Given records –
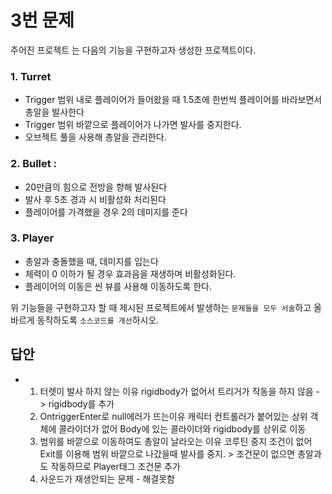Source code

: # 3번 문제

주어진 프로젝트 는 다음의 기능을 구현하고자 생성한 프로젝트이다.

### 1. Turret
- Trigger 범위 내로 플레이어가 들어왔을 때 1.5초에 한번씩 플레이어를 바라보면서 총알을 발사한다
- Trigger 범위 바깥으로 플레이어가 나가면 발사를 중지한다.
- 오브젝트 풀을 사용해 총알을 관리한다.

### 2. Bullet :
- 20만큼의 힘으로 전방을 향해 발사된다
- 발사 후 5초 경과 시 비활성화 처리된다
- 플레이어를 가격했을 경우 2의 데미지를 준다

### 3. Player
- 총알과 충돌했을 때, 데미지를 입는다
- 체력이 0 이하가 될 경우 효과음을 재생하며 비활성화된다.
- 플레이어의 이동은 씬 뷰를 사용해 이동하도록 한다.

위 기능들을 구현하고자 할 때
제시된 프로젝트에서 발생하는 `문제들을 모두 서술`하고 올바르게 동작하도록 `소스코드를 개선`하시오.

## 답안
- 1. 터렛이 발사 하지 않는 이유 rigidbody가 없어서 트리거가 작동을 하지 않음 -> rigidbody를 추가
  2. OntriggerEnter로 null에러가 뜨는이유 캐릭터 컨트롤러가 붙어있는 상위 객체에 콜라이더가 없어 Body에 있는 콜라이더와 rigidbody를 상위로 이동
  3. 범위를 바깥으로 이동하여도 총알이 날라오는 이유 코루틴 중지 조건이 없어 Exit를 이용해 범위 바깥으로 나갔을때 발사를 중지. > 조건문이 없으면 총알과도 작동하므로 Player태그 조건문 추가
  4. 사운드가 재생안되는 문제 - 해결못함
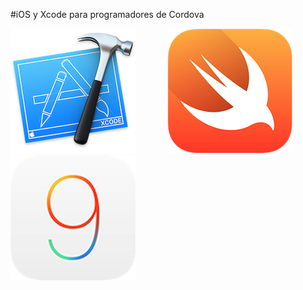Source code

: #iOS y Xcode para programadores de Cordova
</br>

![Xcode][xcode]
&nbsp;&nbsp;&nbsp;&nbsp;&nbsp;&nbsp;&nbsp;&nbsp;&nbsp;&nbsp;&nbsp;
![Swift][swift]
&nbsp;&nbsp;&nbsp;&nbsp;&nbsp;&nbsp;&nbsp;&nbsp;&nbsp;&nbsp;&nbsp;
![iOS 9][ios9]

[xcode]: images/xcode-200.png
[swift]: images/swift-200.png
[ios9]: images/ios-9-200.png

Required work –
The answer must be a single number: how many lines in the listing above include the word "바깥으로".

Worked solution –
2